## [Your task]
Every line containing the word "でエンドポイント" must be pulled from the records.
BEGIN
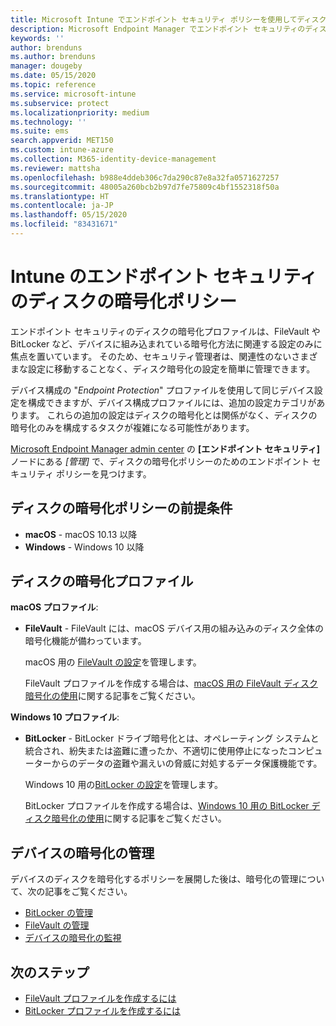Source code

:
 ```yaml
---
title: Microsoft Intune でエンドポイント セキュリティ ポリシーを使用してディスクの暗号化を管理する | Microsoft Docs
description: Microsoft Endpoint Manager でエンドポイント セキュリティのディスクの暗号化ポリシーを使用して、管理するデバイスのポリシーを構成および展開します。
keywords: ''
author: brenduns
ms.author: brenduns
manager: dougeby
ms.date: 05/15/2020
ms.topic: reference
ms.service: microsoft-intune
ms.subservice: protect
ms.localizationpriority: medium
ms.technology: ''
ms.suite: ems
search.appverid: MET150
ms.custom: intune-azure
ms.collection: M365-identity-device-management
ms.reviewer: mattsha
ms.openlocfilehash: b988e4ddeb306c7da290c87e8a32fa0571627257
ms.sourcegitcommit: 48005a260bcb2b97d7fe75809c4bf1552318f50a
ms.translationtype: HT
ms.contentlocale: ja-JP
ms.lasthandoff: 05/15/2020
ms.locfileid: "83431671"
---
```

# <a name="disk-encryption-policy-for-endpoint-security-in-intune"></a>Intune のエンドポイント セキュリティのディスクの暗号化ポリシー

エンドポイント セキュリティのディスクの暗号化プロファイルは、FileVault や BitLocker など、デバイスに組み込まれている暗号化方法に関連する設定のみに焦点を置いています。 そのため、セキュリティ管理者は、関連性のないさまざまな設定に移動することなく、ディスク暗号化の設定を簡単に管理できます。

デバイス構成の "*Endpoint Protection*" プロファイルを使用して同じデバイス設定を構成できますが、デバイス構成プロファイルには、追加の設定カテゴリがあります。 これらの追加の設定はディスクの暗号化とは関係がなく、ディスクの暗号化のみを構成するタスクが複雑になる可能性があります。

[Microsoft Endpoint Manager admin center](https://go.microsoft.com/fwlink/?linkid=2109431) の **[エンドポイント セキュリティ]** ノードにある *[管理]* で、ディスクの暗号化ポリシーのためのエンドポイント セキュリティ ポリシーを見つけます。

## <a name="prerequisites-for-disk-encryption-policy"></a>ディスクの暗号化ポリシーの前提条件

- **macOS** - macOS 10.13 以降
- **Windows** - Windows 10 以降

## <a name="disk-encryption-profiles"></a>ディスクの暗号化プロファイル

**macOS プロファイル**:

- **FileVault** - FileVault には、macOS デバイス用の組み込みのディスク全体の暗号化機能が備わっています。

  macOS 用の [FileVault の設定](../protect/endpoint-security-disk-encryption-profile-settings.md#filevault)を管理します。

  FileVault プロファイルを作成する場合は、[macOS 用の FileVault ディスク暗号化の使用](../protect/encrypt-devices-filevault.md)に関する記事をご覧ください。

**Windows 10 プロファイル**:

- **BitLocker** - BitLocker ドライブ暗号化とは、オペレーティング システムと統合され、紛失または盗難に遭ったか、不適切に使用停止になったコンピューターからのデータの盗難や漏えいの脅威に対処するデータ保護機能です。

  Windows 10 用の[BitLocker の設定](../protect/endpoint-security-disk-encryption-profile-settings.md#bitlocker)を管理します。

  BitLocker プロファイルを作成する場合は、[Windows 10 用の BitLocker ディスク暗号化の使用](../protect/encrypt-devices.md)に関する記事をご覧ください。

## <a name="manage-device-encryption"></a>デバイスの暗号化の管理

デバイスのディスクを暗号化するポリシーを展開した後は、暗号化の管理について、次の記事をご覧ください。

- [BitLocker の管理](../protect/encrypt-devices.md#manage-bitlocker)
- [FileVault の管理](../protect/encrypt-devices-filevault.md#manage-filevault)
- [デバイスの暗号化の監視](../protect/encryption-monitor.md)

## <a name="next-steps"></a>次のステップ

- [FileVault プロファイルを作成するには](../protect/encrypt-devices-filevault.md#create-an-endpoint-security-policy-for-filevault)
- [BitLocker プロファイルを作成するには](../protect/encrypt-devices.md#create-an-endpoint-security-policy-for-bitlocker)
END
## [Expected answer]
title: Microsoft Intune でエンドポイント セキュリティ ポリシーを使用してディスクの暗号化を管理する | Microsoft Docs
description: Microsoft Endpoint Manager でエンドポイント セキュリティのディスクの暗号化ポリシーを使用して、管理するデバイスのポリシーを構成および展開します。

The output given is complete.